Post by cavanhagan » April 13th, 2021, 2:15 pm

MartinSH4321 wrote:
April 13th, 2021, 12:59 pm
I got a 6:19 2k estimation which is a lot faster than I can do. IMO a sprint result does not work good for a 2k estimation, esp. a 100m, as it's totally anaerobic, for strong people the estimation is too fast, for very aerobic people too slow. Also, technique is very different for sprints.
Well the evidence I found shows that 100m time was the second strongest indicator of 2,000m time next to the 5,000m of course. The ratio lines up pretty closely with the evidence showing that 2,000m is 67-79% aerobic glycolysis and 21-33% anaerobic. That was the point of the 100m test, to measure your anaerobic power. 5,000m seemed like the most commonly known long piece- but could have been 6k, 30 minute or 10k I just chose what I thought most people would know.

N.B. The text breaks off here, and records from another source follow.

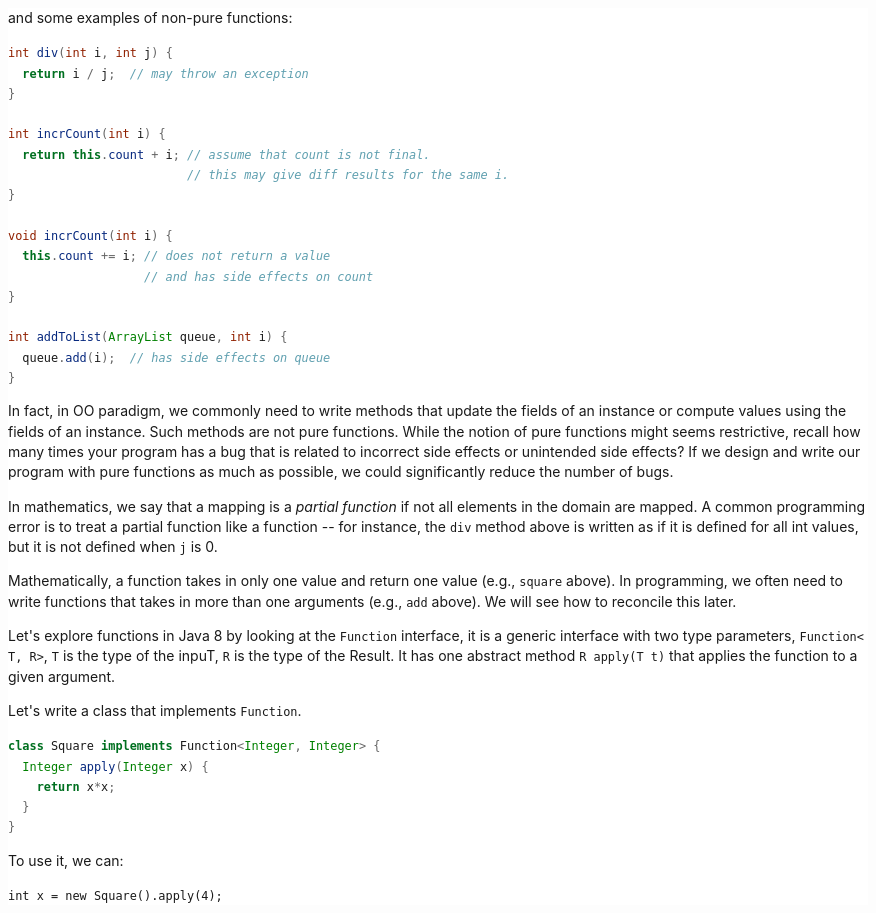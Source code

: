 and some examples of non-pure functions:
```Java
int div(int i, int j) {
  return i / j;  // may throw an exception
}

int incrCount(int i) {
  return this.count + i; // assume that count is not final.
                         // this may give diff results for the same i.
}

void incrCount(int i) {
  this.count += i; // does not return a value
                   // and has side effects on count
}

int addToList(ArrayList queue, int i) {
  queue.add(i);  // has side effects on queue
}
```

In fact, in OO paradigm, we commonly need to write methods that update the fields of an instance or compute values using the fields of an instance.  Such methods are not pure functions.
While the notion of pure functions might seems restrictive, recall how many times your program has a bug that is related to incorrect side effects or unintended side effects?  If we design and write our program with pure functions as much as possible, we could significantly reduce the number of bugs.

In mathematics, we say that a mapping is a _partial function_ if not all elements in the domain are mapped.   A common programming error is to treat a partial function like a function -- for instance, the `div` method above is written as if it is defined for all int values, but it is not defined when `j` is 0.

Mathematically, a function takes in only one value and return one value (e.g., `square` above).  In programming, we often need to write functions that takes in more than one arguments (e.g., `add` above).  We will see how to reconcile this later.

Let's explore functions in Java 8 by looking at the `Function` interface, it is a generic interface with two type parameters, `Function<T, R>`, `T` is the type of the inpuT, `R` is the type of the Result.  It has one abstract method `R apply(T t)` that applies the function to a given argument.

Let's write a class that implements `Function`.

```Java
class Square implements Function<Integer, Integer> {
  Integer apply(Integer x) {
    return x*x;
  }
}
```

To use it, we can:
```
int x = new Square().apply(4);
```
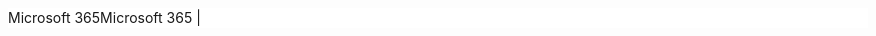 <span data-ttu-id="3370f-202">Microsoft 365</span><span class="sxs-lookup"><span data-stu-id="3370f-202">Microsoft 365</span></span> |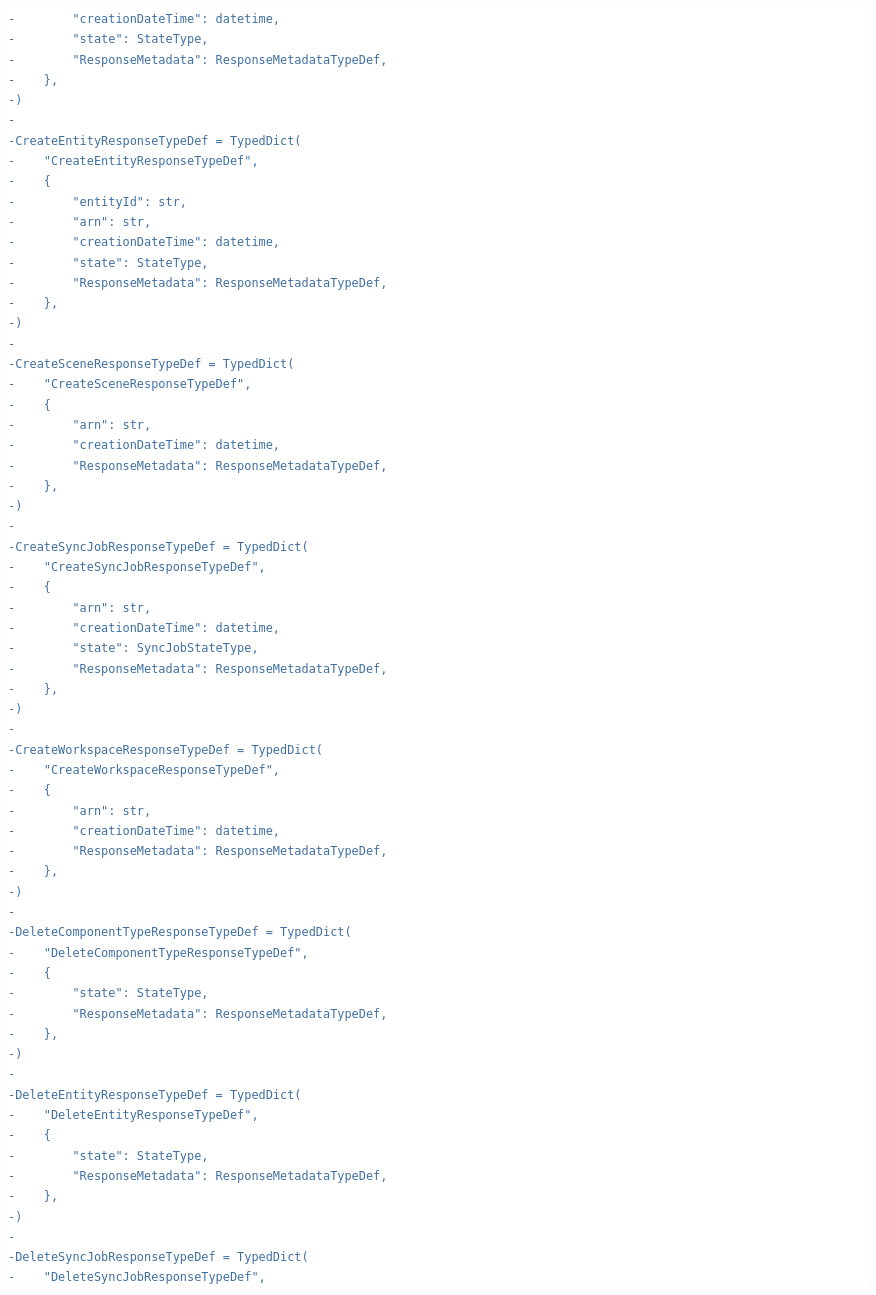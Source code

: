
 ```diff
-        "creationDateTime": datetime,
-        "state": StateType,
-        "ResponseMetadata": ResponseMetadataTypeDef,
-    },
-)
-
-CreateEntityResponseTypeDef = TypedDict(
-    "CreateEntityResponseTypeDef",
-    {
-        "entityId": str,
-        "arn": str,
-        "creationDateTime": datetime,
-        "state": StateType,
-        "ResponseMetadata": ResponseMetadataTypeDef,
-    },
-)
-
-CreateSceneResponseTypeDef = TypedDict(
-    "CreateSceneResponseTypeDef",
-    {
-        "arn": str,
-        "creationDateTime": datetime,
-        "ResponseMetadata": ResponseMetadataTypeDef,
-    },
-)
-
-CreateSyncJobResponseTypeDef = TypedDict(
-    "CreateSyncJobResponseTypeDef",
-    {
-        "arn": str,
-        "creationDateTime": datetime,
-        "state": SyncJobStateType,
-        "ResponseMetadata": ResponseMetadataTypeDef,
-    },
-)
-
-CreateWorkspaceResponseTypeDef = TypedDict(
-    "CreateWorkspaceResponseTypeDef",
-    {
-        "arn": str,
-        "creationDateTime": datetime,
-        "ResponseMetadata": ResponseMetadataTypeDef,
-    },
-)
-
-DeleteComponentTypeResponseTypeDef = TypedDict(
-    "DeleteComponentTypeResponseTypeDef",
-    {
-        "state": StateType,
-        "ResponseMetadata": ResponseMetadataTypeDef,
-    },
-)
-
-DeleteEntityResponseTypeDef = TypedDict(
-    "DeleteEntityResponseTypeDef",
-    {
-        "state": StateType,
-        "ResponseMetadata": ResponseMetadataTypeDef,
-    },
-)
-
-DeleteSyncJobResponseTypeDef = TypedDict(
-    "DeleteSyncJobResponseTypeDef",
```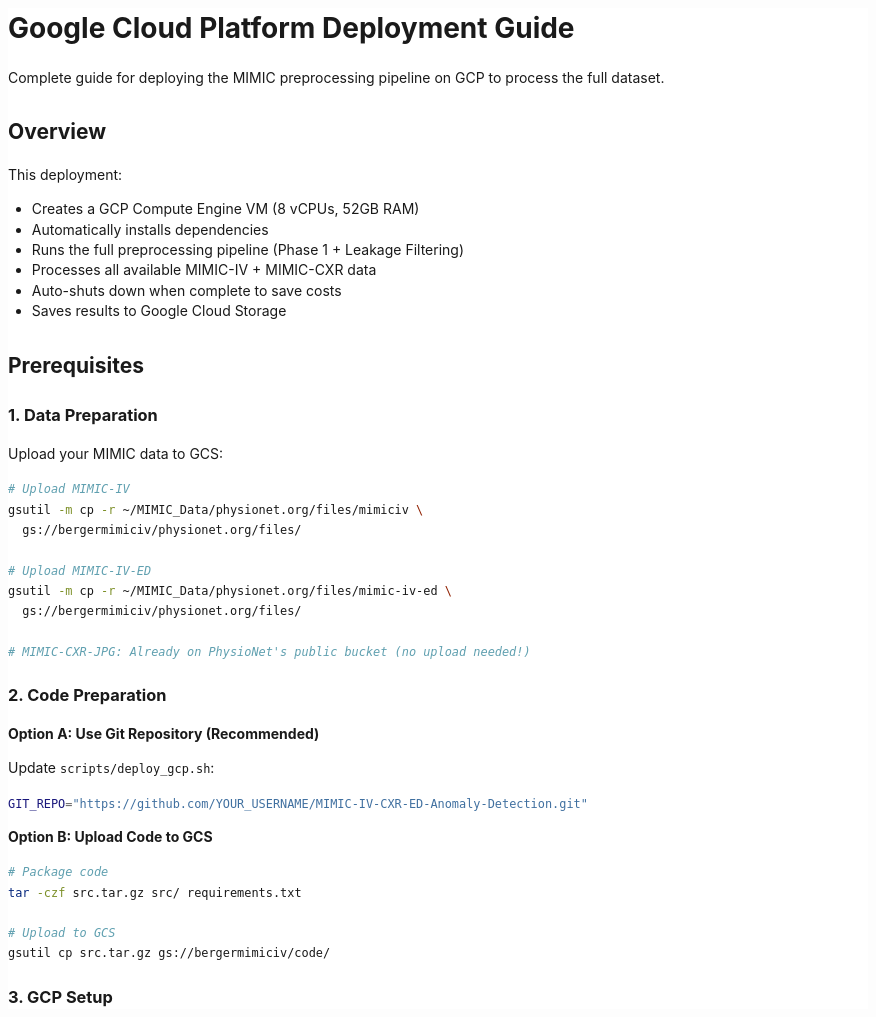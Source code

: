 # Google Cloud Platform Deployment Guide

Complete guide for deploying the MIMIC preprocessing pipeline on GCP to process the full dataset.

## Overview

This deployment:
- Creates a GCP Compute Engine VM (8 vCPUs, 52GB RAM)
- Automatically installs dependencies
- Runs the full preprocessing pipeline (Phase 1 + Leakage Filtering)
- Processes all available MIMIC-IV + MIMIC-CXR data
- Auto-shuts down when complete to save costs
- Saves results to Google Cloud Storage

## Prerequisites

### 1. Data Preparation

Upload your MIMIC data to GCS:

```bash
# Upload MIMIC-IV
gsutil -m cp -r ~/MIMIC_Data/physionet.org/files/mimiciv \
  gs://bergermimiciv/physionet.org/files/

# Upload MIMIC-IV-ED
gsutil -m cp -r ~/MIMIC_Data/physionet.org/files/mimic-iv-ed \
  gs://bergermimiciv/physionet.org/files/

# MIMIC-CXR-JPG: Already on PhysioNet's public bucket (no upload needed!)
```

### 2. Code Preparation

**Option A: Use Git Repository (Recommended)**

Update `scripts/deploy_gcp.sh`:
```bash
GIT_REPO="https://github.com/YOUR_USERNAME/MIMIC-IV-CXR-ED-Anomaly-Detection.git"
```

**Option B: Upload Code to GCS**

```bash
# Package code
tar -czf src.tar.gz src/ requirements.txt

# Upload to GCS
gsutil cp src.tar.gz gs://bergermimiciv/code/
```

### 3. GCP Setup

Looking at your stats though you definitely are much more of an anaerobic athlete. As I said one of the main purposes of this calculator is to help you set goals and make better training programs. You’ll find that taking 1 second off your 100m- which is very difficult to do of course- only reduces your 2k by 5 seconds. This require you to turn your 1:09 split into a 1:04 split (-7.2% change). Though, according to this data, reducing your 5k by 25 seconds would achieve the same 5 seconds. This would require you to reduce your 5k split from 1:47.3 down to 1:44.8 (-2.3% change). So if your goal was to improve your 2k time I think this makes its pretty clear what the better option is. Obviously you already recognised this, but I think this helps to identify and quantify this. And you can estimate that if you get your 5k down to below 17:30 you can get your 2k down to around 6:38.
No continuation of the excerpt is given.